> [PROBLEM TO SOLVE] Transcribe each record word for word. Skip the images.

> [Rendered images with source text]
-- Opening Marker --

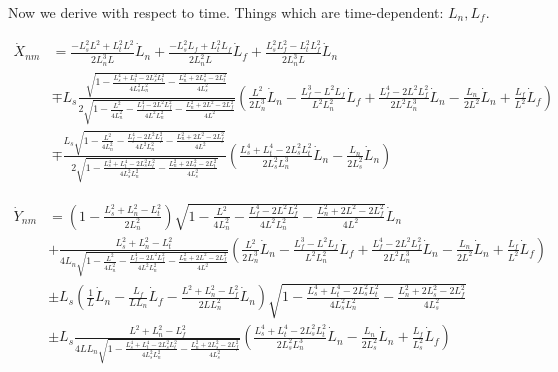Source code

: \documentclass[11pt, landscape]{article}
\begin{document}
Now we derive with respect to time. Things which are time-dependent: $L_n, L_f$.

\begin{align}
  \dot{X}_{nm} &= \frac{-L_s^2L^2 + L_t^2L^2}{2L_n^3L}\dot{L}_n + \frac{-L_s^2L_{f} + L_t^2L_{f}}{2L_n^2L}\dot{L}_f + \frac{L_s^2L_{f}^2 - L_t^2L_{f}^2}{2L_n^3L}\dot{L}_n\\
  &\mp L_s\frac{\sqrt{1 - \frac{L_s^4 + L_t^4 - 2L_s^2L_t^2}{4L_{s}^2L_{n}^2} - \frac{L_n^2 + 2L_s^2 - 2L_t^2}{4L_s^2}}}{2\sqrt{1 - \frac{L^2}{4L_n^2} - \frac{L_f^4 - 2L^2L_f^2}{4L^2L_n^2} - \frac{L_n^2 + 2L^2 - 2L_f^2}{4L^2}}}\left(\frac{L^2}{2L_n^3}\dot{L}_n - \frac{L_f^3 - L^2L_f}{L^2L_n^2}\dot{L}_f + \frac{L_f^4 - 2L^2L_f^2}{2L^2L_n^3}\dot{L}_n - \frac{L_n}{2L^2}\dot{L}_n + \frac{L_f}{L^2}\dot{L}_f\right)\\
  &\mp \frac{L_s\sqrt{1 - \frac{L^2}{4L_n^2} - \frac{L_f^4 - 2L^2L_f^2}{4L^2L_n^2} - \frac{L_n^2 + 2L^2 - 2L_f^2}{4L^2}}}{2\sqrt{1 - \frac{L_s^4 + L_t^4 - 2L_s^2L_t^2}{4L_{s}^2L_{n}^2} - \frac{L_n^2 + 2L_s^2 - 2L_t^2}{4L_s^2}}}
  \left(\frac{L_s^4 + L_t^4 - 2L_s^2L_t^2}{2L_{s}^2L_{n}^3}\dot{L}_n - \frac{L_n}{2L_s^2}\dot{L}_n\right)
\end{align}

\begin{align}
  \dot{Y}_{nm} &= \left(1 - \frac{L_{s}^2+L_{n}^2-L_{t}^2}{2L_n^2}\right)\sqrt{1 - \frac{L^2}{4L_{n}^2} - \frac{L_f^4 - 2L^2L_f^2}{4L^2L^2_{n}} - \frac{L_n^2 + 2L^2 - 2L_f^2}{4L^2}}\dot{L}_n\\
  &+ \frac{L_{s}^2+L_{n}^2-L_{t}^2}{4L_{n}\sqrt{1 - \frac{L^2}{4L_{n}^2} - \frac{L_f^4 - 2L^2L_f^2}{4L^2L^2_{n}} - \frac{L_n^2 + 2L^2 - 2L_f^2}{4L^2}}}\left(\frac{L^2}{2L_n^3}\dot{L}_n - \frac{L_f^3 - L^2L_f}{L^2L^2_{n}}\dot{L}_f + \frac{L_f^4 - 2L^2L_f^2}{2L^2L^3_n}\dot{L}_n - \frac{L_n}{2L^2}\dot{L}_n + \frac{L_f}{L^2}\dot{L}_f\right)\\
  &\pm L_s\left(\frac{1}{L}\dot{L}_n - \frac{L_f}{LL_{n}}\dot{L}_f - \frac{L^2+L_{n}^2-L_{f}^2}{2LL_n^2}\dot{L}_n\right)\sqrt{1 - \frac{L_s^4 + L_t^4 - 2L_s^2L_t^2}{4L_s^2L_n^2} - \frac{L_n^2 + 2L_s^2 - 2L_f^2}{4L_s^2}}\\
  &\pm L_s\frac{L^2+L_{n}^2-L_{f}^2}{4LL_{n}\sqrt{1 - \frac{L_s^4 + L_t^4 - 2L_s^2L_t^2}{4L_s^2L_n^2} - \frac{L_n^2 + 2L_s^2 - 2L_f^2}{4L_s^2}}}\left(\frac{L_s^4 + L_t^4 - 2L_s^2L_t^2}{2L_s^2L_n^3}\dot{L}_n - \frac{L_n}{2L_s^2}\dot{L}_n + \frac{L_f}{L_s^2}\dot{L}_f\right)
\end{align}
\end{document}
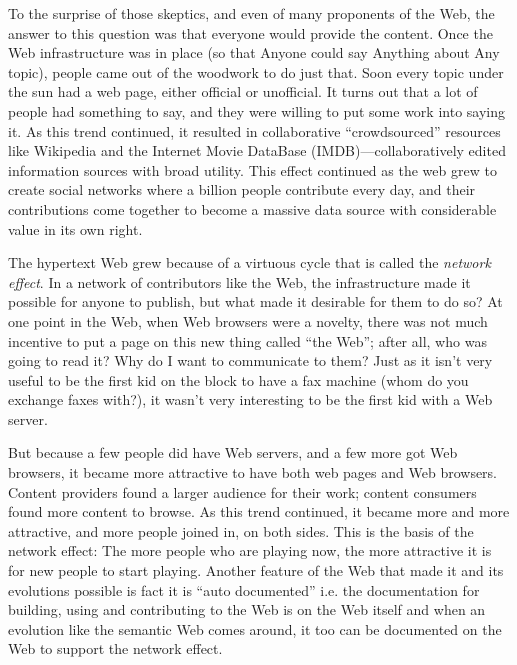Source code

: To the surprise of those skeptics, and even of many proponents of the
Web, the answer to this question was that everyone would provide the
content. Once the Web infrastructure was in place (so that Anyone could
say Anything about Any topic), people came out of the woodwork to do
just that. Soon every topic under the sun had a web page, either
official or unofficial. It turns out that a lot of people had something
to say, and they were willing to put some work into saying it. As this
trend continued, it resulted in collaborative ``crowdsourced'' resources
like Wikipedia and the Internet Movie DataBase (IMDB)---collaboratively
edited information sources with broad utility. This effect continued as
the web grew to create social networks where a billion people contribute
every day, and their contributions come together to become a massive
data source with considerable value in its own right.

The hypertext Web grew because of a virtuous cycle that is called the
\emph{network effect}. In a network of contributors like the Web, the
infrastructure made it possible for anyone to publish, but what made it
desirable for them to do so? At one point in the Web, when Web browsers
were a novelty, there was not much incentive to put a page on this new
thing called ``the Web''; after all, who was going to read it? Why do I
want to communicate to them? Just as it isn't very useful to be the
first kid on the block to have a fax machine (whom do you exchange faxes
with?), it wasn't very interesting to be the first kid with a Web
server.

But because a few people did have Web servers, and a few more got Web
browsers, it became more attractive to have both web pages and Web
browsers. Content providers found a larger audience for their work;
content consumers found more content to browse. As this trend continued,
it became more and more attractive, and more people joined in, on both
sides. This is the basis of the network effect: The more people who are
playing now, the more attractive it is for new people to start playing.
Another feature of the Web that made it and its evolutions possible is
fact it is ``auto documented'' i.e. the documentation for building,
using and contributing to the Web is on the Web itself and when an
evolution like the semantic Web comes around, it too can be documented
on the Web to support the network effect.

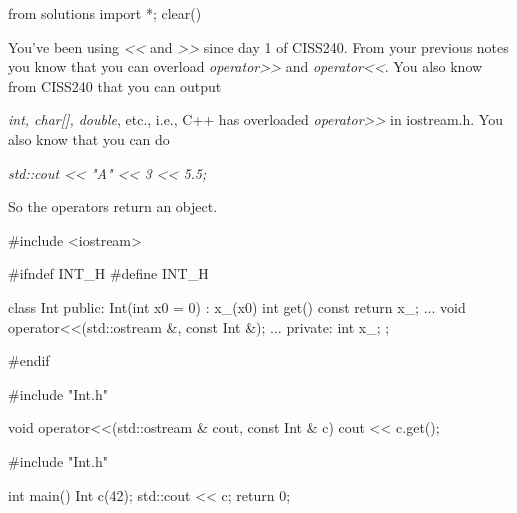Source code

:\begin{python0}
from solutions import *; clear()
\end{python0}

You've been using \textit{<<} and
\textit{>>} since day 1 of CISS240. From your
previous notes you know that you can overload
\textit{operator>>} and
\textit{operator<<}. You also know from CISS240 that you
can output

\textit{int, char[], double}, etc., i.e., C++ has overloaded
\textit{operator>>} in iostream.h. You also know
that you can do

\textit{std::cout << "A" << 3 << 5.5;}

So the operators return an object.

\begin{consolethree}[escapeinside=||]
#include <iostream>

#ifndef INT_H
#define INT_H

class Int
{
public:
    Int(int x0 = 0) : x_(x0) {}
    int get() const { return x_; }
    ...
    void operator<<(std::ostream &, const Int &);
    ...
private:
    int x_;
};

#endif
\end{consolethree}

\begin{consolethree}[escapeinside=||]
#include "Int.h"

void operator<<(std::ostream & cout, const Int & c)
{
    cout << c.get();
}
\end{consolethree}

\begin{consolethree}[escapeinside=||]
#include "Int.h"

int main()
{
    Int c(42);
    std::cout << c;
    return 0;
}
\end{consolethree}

-- Closing Marker --

> [RESULT BELOW]
Source code

: \documentclass[11pt, landscape]{article}
\begin{document}
Now we derive with respect to time. Things which are time-dependent: $L_n, L_f$.

\begin{align}
  \dot{X}_{nm} &= \frac{-L_s^2L^2 + L_t^2L^2}{2L_n^3L}\dot{L}_n + \frac{-L_s^2L_{f} + L_t^2L_{f}}{2L_n^2L}\dot{L}_f + \frac{L_s^2L_{f}^2 - L_t^2L_{f}^2}{2L_n^3L}\dot{L}_n\\
  &\mp L_s\frac{\sqrt{1 - \frac{L_s^4 + L_t^4 - 2L_s^2L_t^2}{4L_{s}^2L_{n}^2} - \frac{L_n^2 + 2L_s^2 - 2L_t^2}{4L_s^2}}}{2\sqrt{1 - \frac{L^2}{4L_n^2} - \frac{L_f^4 - 2L^2L_f^2}{4L^2L_n^2} - \frac{L_n^2 + 2L^2 - 2L_f^2}{4L^2}}}\left(\frac{L^2}{2L_n^3}\dot{L}_n - \frac{L_f^3 - L^2L_f}{L^2L_n^2}\dot{L}_f + \frac{L_f^4 - 2L^2L_f^2}{2L^2L_n^3}\dot{L}_n - \frac{L_n}{2L^2}\dot{L}_n + \frac{L_f}{L^2}\dot{L}_f\right)\\
  &\mp \frac{L_s\sqrt{1 - \frac{L^2}{4L_n^2} - \frac{L_f^4 - 2L^2L_f^2}{4L^2L_n^2} - \frac{L_n^2 + 2L^2 - 2L_f^2}{4L^2}}}{2\sqrt{1 - \frac{L_s^4 + L_t^4 - 2L_s^2L_t^2}{4L_{s}^2L_{n}^2} - \frac{L_n^2 + 2L_s^2 - 2L_t^2}{4L_s^2}}}
  \left(\frac{L_s^4 + L_t^4 - 2L_s^2L_t^2}{2L_{s}^2L_{n}^3}\dot{L}_n - \frac{L_n}{2L_s^2}\dot{L}_n\right)
\end{align}

\begin{align}
  \dot{Y}_{nm} &= \left(1 - \frac{L_{s}^2+L_{n}^2-L_{t}^2}{2L_n^2}\right)\sqrt{1 - \frac{L^2}{4L_{n}^2} - \frac{L_f^4 - 2L^2L_f^2}{4L^2L^2_{n}} - \frac{L_n^2 + 2L^2 - 2L_f^2}{4L^2}}\dot{L}_n\\
  &+ \frac{L_{s}^2+L_{n}^2-L_{t}^2}{4L_{n}\sqrt{1 - \frac{L^2}{4L_{n}^2} - \frac{L_f^4 - 2L^2L_f^2}{4L^2L^2_{n}} - \frac{L_n^2 + 2L^2 - 2L_f^2}{4L^2}}}\left(\frac{L^2}{2L_n^3}\dot{L}_n - \frac{L_f^3 - L^2L_f}{L^2L^2_{n}}\dot{L}_f + \frac{L_f^4 - 2L^2L_f^2}{2L^2L^3_n}\dot{L}_n - \frac{L_n}{2L^2}\dot{L}_n + \frac{L_f}{L^2}\dot{L}_f\right)\\
  &\pm L_s\left(\frac{1}{L}\dot{L}_n - \frac{L_f}{LL_{n}}\dot{L}_f - \frac{L^2+L_{n}^2-L_{f}^2}{2LL_n^2}\dot{L}_n\right)\sqrt{1 - \frac{L_s^4 + L_t^4 - 2L_s^2L_t^2}{4L_s^2L_n^2} - \frac{L_n^2 + 2L_s^2 - 2L_f^2}{4L_s^2}}\\
  &\pm L_s\frac{L^2+L_{n}^2-L_{f}^2}{4LL_{n}\sqrt{1 - \frac{L_s^4 + L_t^4 - 2L_s^2L_t^2}{4L_s^2L_n^2} - \frac{L_n^2 + 2L_s^2 - 2L_f^2}{4L_s^2}}}\left(\frac{L_s^4 + L_t^4 - 2L_s^2L_t^2}{2L_s^2L_n^3}\dot{L}_n - \frac{L_n}{2L_s^2}\dot{L}_n + \frac{L_f}{L_s^2}\dot{L}_f\right)
\end{align}
\end{document}
Source code

: To the surprise of those skeptics, and even of many proponents of the
Web, the answer to this question was that everyone would provide the
content. Once the Web infrastructure was in place (so that Anyone could
say Anything about Any topic), people came out of the woodwork to do
just that. Soon every topic under the sun had a web page, either
official or unofficial. It turns out that a lot of people had something
to say, and they were willing to put some work into saying it. As this
trend continued, it resulted in collaborative ``crowdsourced'' resources
like Wikipedia and the Internet Movie DataBase (IMDB)---collaboratively
edited information sources with broad utility. This effect continued as
the web grew to create social networks where a billion people contribute
every day, and their contributions come together to become a massive
data source with considerable value in its own right.

The hypertext Web grew because of a virtuous cycle that is called the
\emph{network effect}. In a network of contributors like the Web, the
infrastructure made it possible for anyone to publish, but what made it
desirable for them to do so? At one point in the Web, when Web browsers
were a novelty, there was not much incentive to put a page on this new
thing called ``the Web''; after all, who was going to read it? Why do I
want to communicate to them? Just as it isn't very useful to be the
first kid on the block to have a fax machine (whom do you exchange faxes
with?), it wasn't very interesting to be the first kid with a Web
server.

But because a few people did have Web servers, and a few more got Web
browsers, it became more attractive to have both web pages and Web
browsers. Content providers found a larger audience for their work;
content consumers found more content to browse. As this trend continued,
it became more and more attractive, and more people joined in, on both
sides. This is the basis of the network effect: The more people who are
playing now, the more attractive it is for new people to start playing.
Another feature of the Web that made it and its evolutions possible is
fact it is ``auto documented'' i.e. the documentation for building,
using and contributing to the Web is on the Web itself and when an
evolution like the semantic Web comes around, it too can be documented
on the Web to support the network effect.

Source code

:\begin{python0}
from solutions import *; clear()
\end{python0}

You've been using \textit{<<} and
\textit{>>} since day 1 of CISS240. From your
previous notes you know that you can overload
\textit{operator>>} and
\textit{operator<<}. You also know from CISS240 that you
can output

\textit{int, char[], double}, etc., i.e., C++ has overloaded
\textit{operator>>} in iostream.h. You also know
that you can do

\textit{std::cout << "A" << 3 << 5.5;}

So the operators return an object.

\begin{consolethree}[escapeinside=||]
#include <iostream>

#ifndef INT_H
#define INT_H

class Int
{
public:
    Int(int x0 = 0) : x_(x0) {}
    int get() const { return x_; }
    ...
    void operator<<(std::ostream &, const Int &);
    ...
private:
    int x_;
};

#endif
\end{consolethree}

\begin{consolethree}[escapeinside=||]
#include "Int.h"

void operator<<(std::ostream & cout, const Int & c)
{
    cout << c.get();
}
\end{consolethree}

\begin{consolethree}[escapeinside=||]
#include "Int.h"

int main()
{
    Int c(42);
    std::cout << c;
    return 0;
}
\end{consolethree}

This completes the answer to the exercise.